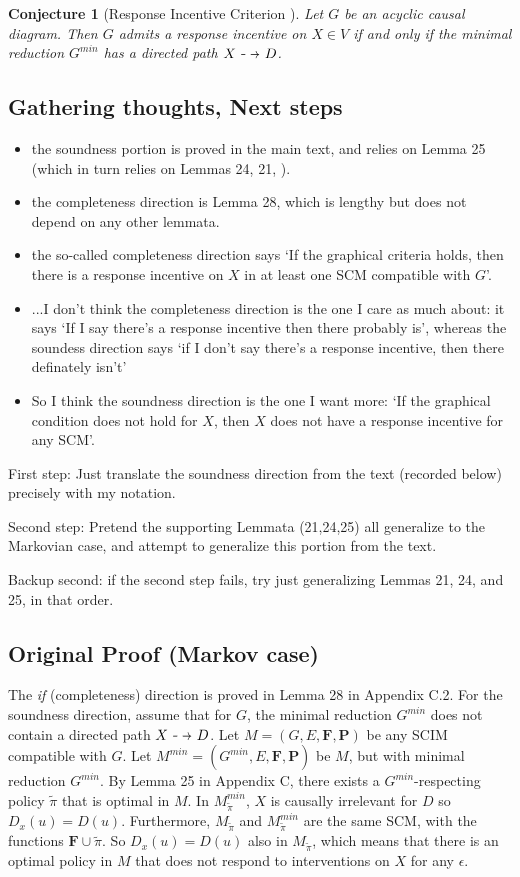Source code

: \documentclass[letterpaper,10pt]{article}
\newtheorem{conjecture}{Conjecture}
\newcommand\dashto{\mathrel{
  -\mkern-6mu{\to}\mkern-20mu{\color{white}\bullet}\mkern12mu
}}
\begin{document}
\begin{conjecture}[Response Incentive Criterion \cite{everitt2021agent}]\label{nonmarkov}
Let $G$ be an acyclic causal diagram. Then $G$ admits a response incentive on $X\in V$ if and only if the minimal reduction $G^{min}$ has a directed path $X\dashto D$.
\end{conjecture}

\subsection{Gathering thoughts, Next steps}
\begin{itemize}
  \item the soundness portion is proved in the main text, and relies on Lemma 25 (which in turn relies on Lemmas 24, 21, ).
  \item the completeness direction is Lemma 28, which is lengthy but does not depend on any other lemmata.
  \item the so-called completeness direction says `If the graphical criteria holds, then there is a response incentive on $X$ in at least one SCM compatible with $G$'.
  \item ...I don't think the completeness direction is the one I care as much about: it says `If I say there's a response incentive then there probably is', whereas the soundess direction says `if I don't say there's a response incentive, then there definately isn't'
  \item So I think the soundness direction is the one I want more: `If the graphical condition does not hold for $X$, then $X$ does not have a response incentive for any SCM'.
\end{itemize}
First step: Just translate the soundness direction from the text (recorded below) precisely with my notation.

Second step: Pretend the supporting Lemmata (21,24,25) all generalize to the Markovian case, and attempt to generalize this portion from the text.

Backup second: if the second step fails, try just generalizing Lemmas 21, 24, and 25, in that order.

\subsection{Original Proof (Markov case)}

The \emph{if} (completeness) direction is proved in  Lemma 28 in Appendix C.2. For the soundness direction, assume that for $G$, the minimal reduction $G^{min}$ does not contain a directed path $X\dashto D$. Let $M=(G,E,\mathbf{F},\mathbf{P})$ be any SCIM compatible with $G$. Let $M^{min}=(G^{min},E,\mathbf{F},\mathbf{P})$ be $M$, but with minimal reduction $G^{min}$. By Lemma 25 in Appendix C, there exists a $G^{min}$-respecting policy $\tilde{\pi}$ that is optimal in $M$. In $M^{min}_{\tilde{\pi}}$, $X$ is causally irrelevant for $D$ so $D_x(u) = D(u)$. Furthermore, $M_{\tilde{\pi}}$ and $M^{min}_{\tilde{\pi}}$ are the same SCM, with the functions $\mathbf{F}\cup{\tilde{\pi}}$. So $D_x(u) = D(u)$ also in $M_{\tilde{\pi}}$, which means that there is an optimal policy in $M$ that does not respond to interventions on $X$ for any $\epsilon$.
\end{document}

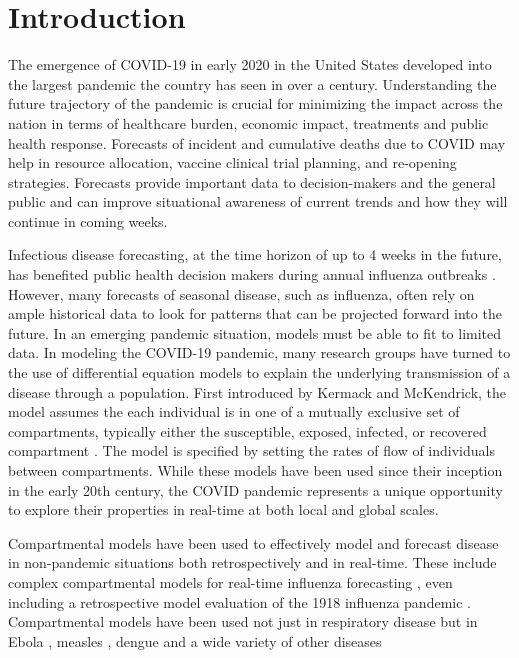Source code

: \documentclass{umassthesis}          %
\begin{document}

\section{Introduction}

The emergence of COVID-19 in early 2020 in the United States developed into the largest pandemic the country has seen in over a century. Understanding the future trajectory of the pandemic is crucial for minimizing the impact across the nation in terms of healthcare burden, economic impact, treatments and public health response. Forecasts of incident and cumulative deaths due to COVID may help in resource allocation, vaccine clinical trial planning, and re-opening strategies. Forecasts provide important data to decision-makers and the general public and can improve situational awareness of current trends and how they will continue in coming weeks. 

Infectious disease forecasting, at the time horizon of up to 4 weeks in the future, has benefited public health decision makers during annual influenza outbreaks \cite{lutz2019applying}\cite{myers2000forecasting}.  However, many forecasts of seasonal disease, such as influenza, often rely on ample historical data to look for patterns that can be projected forward into the future. In an emerging pandemic situation, models must be able to fit to limited data. In modeling the COVID-19 pandemic, many research groups have turned to the use of differential equation models to explain the underlying transmission of a disease through a population. First introduced by  Kermack and McKendrick, the model assumes the each individual is in one of a mutually exclusive set of compartments, typically either the susceptible, exposed, infected, or recovered compartment \cite{kermack1927contribution}. The model is specified by setting the rates of flow of individuals between compartments. While these models have been used since their inception in the early 20th century, the COVID pandemic represents a unique opportunity to explore their properties in real-time at both local and global scales.
 
Compartmental models have been used to effectively model and forecast disease in non-pandemic situations both retrospectively and in real-time. These include complex compartmental models for real-time influenza forecasting \cite{shaman2012forecasting}\cite{osthus2017forecasting}\cite{ong2010real}, even including a retrospective model evaluation of the 1918 influenza pandemic \cite{hall2007real}. Compartmental models have been used not just in respiratory disease but in Ebola \cite{lekone2006statistical}, measles \cite{bokler1993chaos}, dengue \cite{syafruddin2012seir} and a wide variety of other diseases
\end{document}
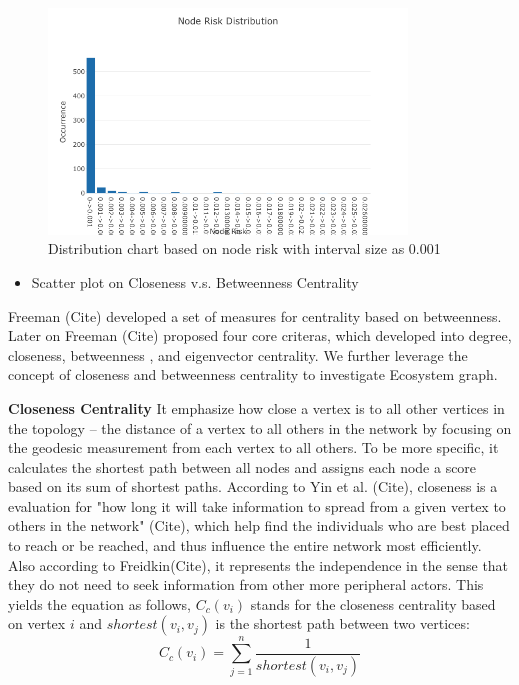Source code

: \documentclass[letterpaper, 10 pt, conference]{ieeeconf}  %
\begin{document}
\begin{figure}[h!]
  \includegraphics[width=\linewidth, height=6cm]{node_risk_distribution.png}
  \caption{Distribution chart based on node risk with interval size as 0.001}
  \label{fig:node_risk_distribution}
\end{figure}

\begin{itemize}
\item Scatter plot on Closeness v.s. Betweenness Centrality
\end{itemize}

Freeman (Cite) developed a set of measures for centrality based on betweenness. Later on Freeman (Cite) proposed four core criteras, which developed into degree, closeness, betweenness , and eigenvector centrality. We further leverage the concept of closeness and betweenness centrality to investigate Ecosystem graph.

\textbf{Closeness Centrality}
 It emphasize how close a vertex is to all other vertices in the topology -- the distance of a vertex to all others in the network by focusing on the geodesic measurement from each vertex to all others. To be more specific, it calculates the shortest path between all nodes and assigns each node a score based on its sum of shortest paths. According to Yin et al. (Cite), closeness is a evaluation for "how long it will take information to spread from a given vertex to others in the network" (Cite), which help find the individuals who are best placed to reach or be reached, and thus influence the entire network most efficiently. Also according to Freidkin(Cite), it represents the independence in the sense that they do not need to seek information from other more peripheral actors.
This yields the equation as follows, $C_{c}(v_{i})$ stands for the closeness centrality based on vertex $i$ and $shortest(v_{i},v_{j})$ is the shortest path between two vertices:
\begin{equation}
C_{c}(v_{i}) = \sum_{j = 1}^{n} \frac{1}{shortest(v_{i}, v_{j})}
\label{C}
\end{equation}
\end{document}

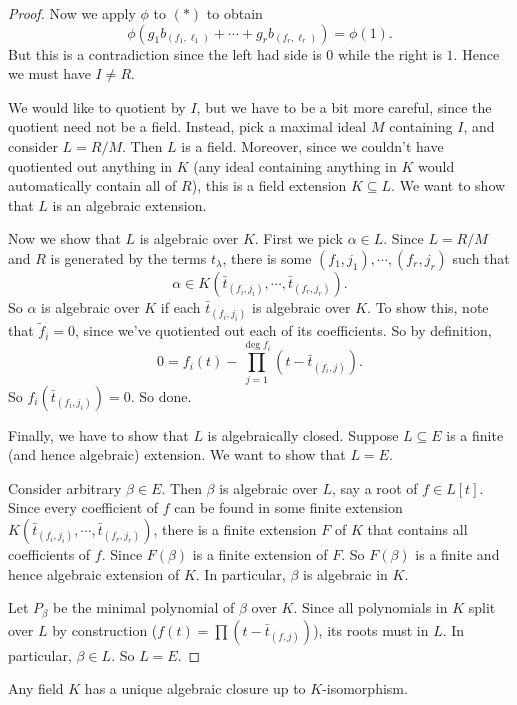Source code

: \documentclass[a4paper]{article}
\begin{document}
\begin{proof}
  Now we apply $\phi$ to $(*)$ to obtain
  \[
    \phi(g_1 b_{(f_1, \ell_1)} + \cdots + g_r b_{(f_r, \ell_r)}) = \phi(1).
  \]
  But this is a contradiction since the left had side is $0$ while the right is $1$. Hence we must have $I \not= R$.

  We would like to quotient by $I$, but we have to be a bit more careful, since the quotient need not be a field. Instead, pick a maximal ideal $M$ containing $I$, and consider $L = R/M$. Then $L$ is a field. Moreover, since we couldn't have quotiented out anything in $K$ (any ideal containing anything in $K$ would automatically contain all of $R$), this is a field extension $K\subseteq L$. We want to show that $L$ is an algebraic extension.

  Now we show that $L$ is algebraic over $K$. First we pick $\alpha\in L$. Since $L = R/M$ and $R$ is generated by the terms $t_{\lambda}$, there is some $(f_1, j_1) ,\cdots, (f_r, j_r)$ such that
  \[
    \alpha \in K(\bar{t}_{(f_i, j_i)}, \cdots, \bar{t}_{(f_r, j_r)}).
  \]
  So $\alpha$ is algebraic over $K$ if each $\bar{t}_{(f_i, j_i)}$ is algebraic over $K$. To show this, note that $\tilde{f}_i = 0$, since we've quotiented out each of its coefficients. So by definition,
  \[
    0 = f_i(t) - \prod_{j = 1}^{\deg f_i} (t - \bar{t}_{(f_i, j)}).
  \]
  So $f_i(\bar{t}_{(f_i, j_i)}) = 0$. So done.

  Finally, we have to show that $L$ is algebraically closed. Suppose $L\subseteq E$ is a finite (and hence algebraic) extension. We want to show that $L = E$.

  Consider arbitrary $\beta \in E$. Then $\beta$ is algebraic over $L$, say a root of $f\in L[t]$. Since every coefficient of $f$ can be found in some finite extension $K(\bar{t}_{(f_i, j_i)}, \cdots, \bar{t}_{(f_r, j_r)})$, there is a finite extension $F$ of $K$ that contains all coefficients of $f$. Since $F(\beta)$ is a finite extension of $F$. So $F(\beta)$ is a finite and hence algebraic extension of $K$. In particular, $\beta$ is algebraic in $K$.

  Let $P_\beta$ be the minimal polynomial of $\beta$ over $K$. Since all polynomials in $K$ split over $L$ by construction ($f(t) = \prod (t - \bar{t}_{(f, j)})$), its roots must in $L$. In particular, $\beta \in L$. So $L = E$.
\end{proof}

\begin{thm}
  Any field $K$ has a unique algebraic closure up to $K$-isomorphism.
\end{thm}
\end{document}
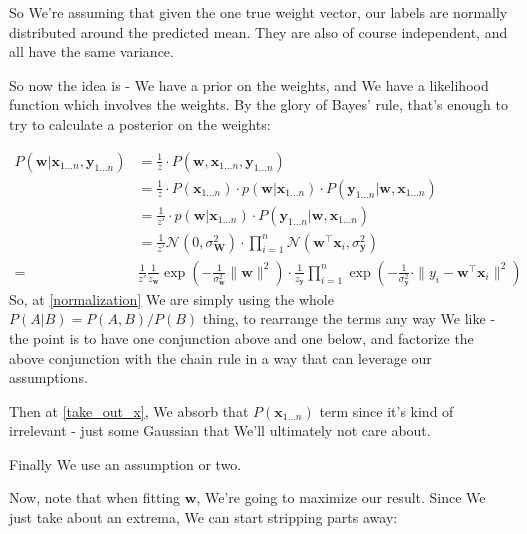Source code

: \documentclass{article}
\begin{document}
		So We're assuming that given the one true weight vector, our labels are normally distributed around the predicted mean. They are also of course independent, and all have the same variance. 
		
		So now the idea is - We have a prior on the weights, and We have a likelihood function which involves the weights. By the glory of Bayes' rule, that's enough to try to calculate a posterior on the weights:
		
		\begin{align}
			P(\mathbf{w}|\mathbf{x}_{1\ldots n}, \mathbf{y}_{1\ldots n}) &= \frac{1}{z}\cdot P(\mathbf{w}, \mathbf{x}_{1\ldots n}, \mathbf{y}_{1\ldots n})\label{normalization}\\
			 &= \frac{1}{z}\cdot P(\mathbf{x}_{1\ldots n})\cdot p(\mathbf{w}|\mathbf{x}_{1\ldots n})\cdot P(\mathbf{y}_{1\ldots n}|\mathbf{w}, \mathbf{x}_{1\ldots n})\\
			&= \frac{1}{z'}\cdot p(\mathbf{w}|\mathbf{x}_{1\ldots n})\cdot P(\mathbf{y}_{1\ldots n}|\mathbf{w}, \mathbf{x}_{1\ldots n})\label{take_out_x}\\
			&= \frac{1}{z'} \mathcal{N}(0, \sigma^2_{\mathbf{W}}) \cdot \prod^n_{i=1} \mathcal{N}(\mathbf{w}^\top\mathbf{x}_i, \sigma^2_{\mathbf{y}})\\
			=& \frac{1}{z'} \frac{1}{z_{\mathbf{w}}}\exp\left(-\frac{1}{\sigma^2_{\mathbf{w}}}\|\mathbf{w}\|^2 \right) \cdot \frac{1}{z_{\mathbf{y}}}\prod^n_{i=1} \exp\left(-\frac{1}{\sigma^2_{\mathbf{y}}}\cdot\|y_i - \mathbf{w}^\top\mathbf{x}_i \|^2\right)
		\end{align}
			So, at \ref{normalization} We are simply using the whole $P(A|B) = P(A, B)/P(B)$ thing, to rearrange the terms any way We like - the point is to have one conjunction above and one below, and factorize the above conjunction with the chain rule in a way that can leverage our assumptions.
			
			Then at \ref{take_out_x}, We absorb that $P(\mathbf{x}_{1\ldots n})$ term since it's kind of irrelevant - just some Gaussian that We'll ultimately not care about. 
			
			Finally We use an assumption or two. 
			
			Now, note that when fitting $\mathbf{w}$, We're going to maximize our result. Since We just take about an extrema, We can start stripping parts away:
			
\end{document}
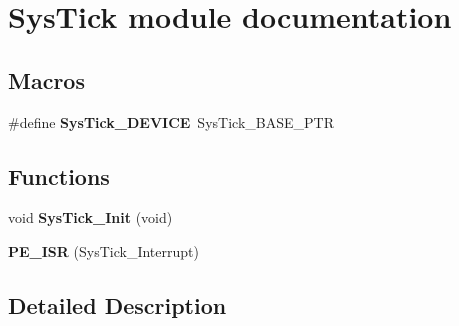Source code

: \hypertarget{group___sys_tick__module}{\section{Sys\-Tick module documentation}
\label{group___sys_tick__module}
}
\subsection*{Macros}
\begin{DoxyCompactItemize}
\item 
\hypertarget{group___sys_tick__module_ga62bf6edcf6f3be785ea09edd640d3565}{\#define {\bfseries Sys\-Tick\-\_\-\-D\-E\-V\-I\-C\-E}~Sys\-Tick\-\_\-\-B\-A\-S\-E\-\_\-\-P\-T\-R}\label{group___sys_tick__module_ga62bf6edcf6f3be785ea09edd640d3565}

\end{DoxyCompactItemize}
\subsection*{Functions}
\begin{DoxyCompactItemize}
\item 
\hypertarget{group___sys_tick__module_gaeb71ef4b996788e4aa8cda6ef617f58f}{void {\bfseries Sys\-Tick\-\_\-\-Init} (void)}\label{group___sys_tick__module_gaeb71ef4b996788e4aa8cda6ef617f58f}

\item 
\hypertarget{group___sys_tick__module_ga15d641eb67ba475a486d9e9199682c3a}{{\bfseries P\-E\-\_\-\-I\-S\-R} (Sys\-Tick\-\_\-\-Interrupt)}\label{group___sys_tick__module_ga15d641eb67ba475a486d9e9199682c3a}

\end{DoxyCompactItemize}


\subsection{Detailed Description}
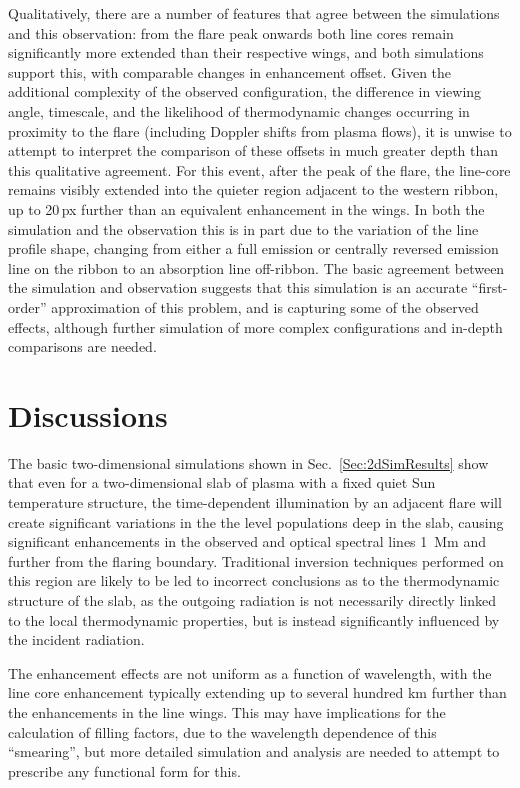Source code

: Qualitatively, there are a number of features that agree between the simulations and this observation: from the flare peak onwards both line cores remain significantly more extended than their respective wings, and both simulations support this, with comparable changes in enhancement offset.
Given the additional complexity of the observed configuration, the difference in viewing angle, timescale, and the likelihood of thermodynamic changes occurring in proximity to the flare (including Doppler shifts from plasma flows), it is unwise to attempt to interpret the comparison of these offsets in much greater depth than this qualitative agreement.
For this event, after the peak of the flare, the line-core remains visibly extended into the quieter region adjacent to the western ribbon, up to 20\,{}px further than an equivalent enhancement in the wings.
In both the simulation and the observation this is in part due to the variation of the line profile shape, changing from either a full emission or centrally reversed emission line on the ribbon to an absorption line off-ribbon.
The basic agreement between the simulation and observation suggests that this simulation is an accurate ``first-order'' approximation of this problem, and is capturing some of the observed effects, although further simulation of more complex configurations and in-depth comparisons are needed.


\section{Discussions}

The basic two-dimensional simulations shown in Sec.~\ref{Sec:2dSimResults} show that even for a two-dimensional slab of plasma with a fixed quiet Sun temperature structure, the time-dependent illumination by an adjacent flare will create significant variations in the the level populations deep in the slab, causing significant enhancements in the observed \Ha{} and \CaLine{} optical spectral lines \SI{1}{\mega\metre} and further from the flaring boundary.
Traditional inversion techniques performed on this region are likely to be led to incorrect conclusions as to the thermodynamic structure of the slab, as the outgoing radiation is not necessarily directly linked to the local thermodynamic properties, but is instead significantly influenced by the incident radiation.

The enhancement effects are not uniform as a function of wavelength, with the line core enhancement typically extending up to several hundred \si{\kilo\metre} further than the enhancements in the line wings.
This may have implications for the calculation of filling factors, due to the wavelength dependence of this ``smearing'', but more detailed simulation and analysis are needed to attempt to prescribe any functional form for this.

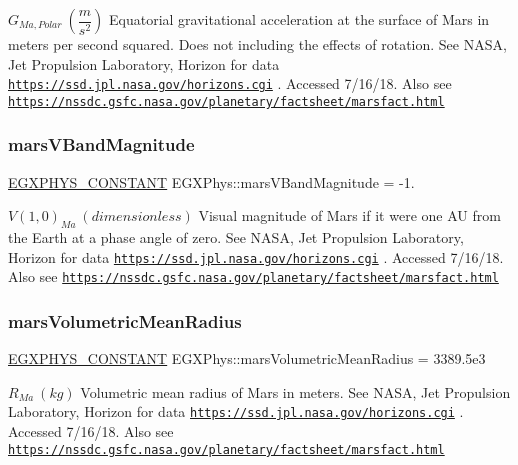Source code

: $ G_{Ma,Polar} \ (\dfrac{m}{s^2})$ Equatorial gravitational acceleration at the surface of Mars in meters per second squared. Does not including the effects of rotation. See N\+A\+SA, Jet Propulsion Laboratory, Horizon for data \href{https://ssd.jpl.nasa.gov/horizons.cgi}{\tt https\+://ssd.\+jpl.\+nasa.\+gov/horizons.\+cgi} . Accessed 7/16/18. Also see \href{https://nssdc.gsfc.nasa.gov/planetary/factsheet/marsfact.html}{\tt https\+://nssdc.\+gsfc.\+nasa.\+gov/planetary/factsheet/marsfact.\+html} \mbox{\label{group___e_g_x_phys-_constants-_astrophysics-_solar_system-_mars-_bulk_ga42329bb55497fce9d36f086206e21b10}} 
\subsubsection{\texorpdfstring{mars\+V\+Band\+Magnitude}{marsVBandMagnitude}}
{\footnotesize\ttfamily \mbox{\hyperlink{group___e_g_x_phys-_constants-_macros_ga76980d288494ce1714c9ac68a95ba702}{E\+G\+X\+P\+H\+Y\+S\+\_\+\+C\+O\+N\+S\+T\+A\+NT}} E\+G\+X\+Phys\+::mars\+V\+Band\+Magnitude = -\/1.}

$ V(1,0)_{Ma} \ (dimensionless)$ Visual magnitude of Mars if it were one AU from the Earth at a phase angle of zero. See N\+A\+SA, Jet Propulsion Laboratory, Horizon for data \href{https://ssd.jpl.nasa.gov/horizons.cgi}{\tt https\+://ssd.\+jpl.\+nasa.\+gov/horizons.\+cgi} . Accessed 7/16/18. Also see \href{https://nssdc.gsfc.nasa.gov/planetary/factsheet/marsfact.html}{\tt https\+://nssdc.\+gsfc.\+nasa.\+gov/planetary/factsheet/marsfact.\+html} \mbox{\label{group___e_g_x_phys-_constants-_astrophysics-_solar_system-_mars-_bulk_ga89463b1a65363c3f458c8427a3d5ca90}} 
\subsubsection{\texorpdfstring{mars\+Volumetric\+Mean\+Radius}{marsVolumetricMeanRadius}}
{\footnotesize\ttfamily \mbox{\hyperlink{group___e_g_x_phys-_constants-_macros_ga76980d288494ce1714c9ac68a95ba702}{E\+G\+X\+P\+H\+Y\+S\+\_\+\+C\+O\+N\+S\+T\+A\+NT}} E\+G\+X\+Phys\+::mars\+Volumetric\+Mean\+Radius = 3389.\+5e3}

$R_{Ma} \ (kg)$ Volumetric mean radius of Mars in meters. See N\+A\+SA, Jet Propulsion Laboratory, Horizon for data \href{https://ssd.jpl.nasa.gov/horizons.cgi}{\tt https\+://ssd.\+jpl.\+nasa.\+gov/horizons.\+cgi} . Accessed 7/16/18. Also see \href{https://nssdc.gsfc.nasa.gov/planetary/factsheet/marsfact.html}{\tt https\+://nssdc.\+gsfc.\+nasa.\+gov/planetary/factsheet/marsfact.\+html} 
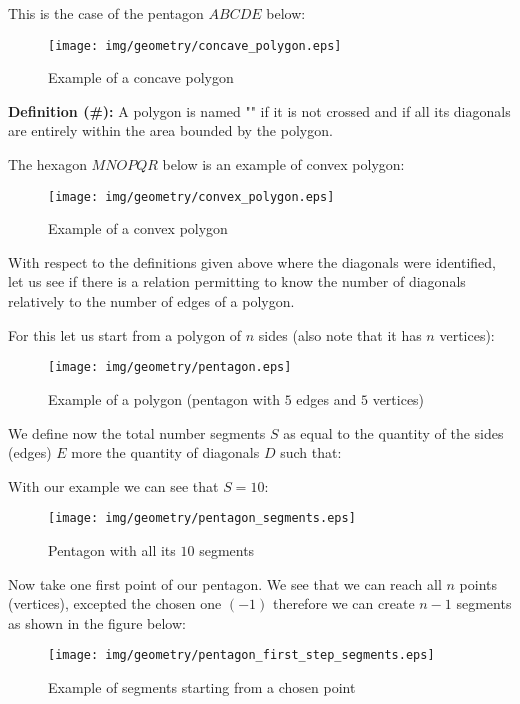 {This is the case of the pentagon $ABCDE$ below:

\begin{figure}[H]
\centering
\texttt{[image: img/geometry/concave\_polygon.eps]}
\caption{Example of a concave polygon}
\end{figure}

	\textbf{Definition (\#\mydef):} A polygon is named "" if it is not crossed and if all its diagonals are entirely within the area bounded by the polygon. 

The hexagon $MNOPQR$ below is an example of convex polygon:
\begin{figure}[H]
\centering
\texttt{[image: img/geometry/convex\_polygon.eps]}
\caption{Example of a convex polygon}
\end{figure}

With respect to the definitions given above where the diagonals were identified, let us see if there is a relation permitting to know the number of diagonals relatively to the number of edges of a polygon.

For this let us start from a  polygon of $n$ sides (also note that it has $n$ vertices):

\begin{figure}[H]
\centering
\texttt{[image: img/geometry/pentagon.eps]}
\caption{Example of a polygon (pentagon with $5$ edges and $5$ vertices)}
\end{figure}

We define now the total number segments $S$ as equal to the quantity of the sides (edges) $E$ more the quantity of diagonals $D$ such that:
	
With our example we can see that $S=10$:

\begin{figure}[H]
\centering
\texttt{[image: img/geometry/pentagon\_segments.eps]}
\caption{Pentagon with all its $10$ segments}
\end{figure}

	Now take one first point of our pentagon. We see that we can reach all $n$ points (vertices), excepted the chosen one $(-1)$ therefore we can create $n-1$ segments as shown in the figure below:

	\begin{figure}[H]
	\centering
		\texttt{[image: img/geometry/pentagon\_first\_step\_segments.eps]}
	\caption{Example of segments starting from a chosen point}
	\end{figure}

}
☆ ☆ ☆ ☆ ☆
Your assignment - The line containing "compatible with $G$'." marks the end: transcribe every line from the start of the listing up to and including it, minus the pictures.

Task output -
Source code

: \documentclass[letterpaper,10pt]{article}
\newtheorem{conjecture}{Conjecture}
\newcommand\dashto{\mathrel{
  -\mkern-6mu{\to}\mkern-20mu{\color{white}\bullet}\mkern12mu
}}
\begin{document}
\begin{conjecture}[Response Incentive Criterion \cite{everitt2021agent}]\label{nonmarkov}
Let $G$ be an acyclic causal diagram. Then $G$ admits a response incentive on $X\in V$ if and only if the minimal reduction $G^{min}$ has a directed path $X\dashto D$.
\end{conjecture}

\subsection{Gathering thoughts, Next steps}
\begin{itemize}
  \item the soundness portion is proved in the main text, and relies on Lemma 25 (which in turn relies on Lemmas 24, 21, ).
  \item the completeness direction is Lemma 28, which is lengthy but does not depend on any other lemmata.
  \item the so-called completeness direction says `If the graphical criteria holds, then there is a response incentive on $X$ in at least one SCM compatible with $G$'.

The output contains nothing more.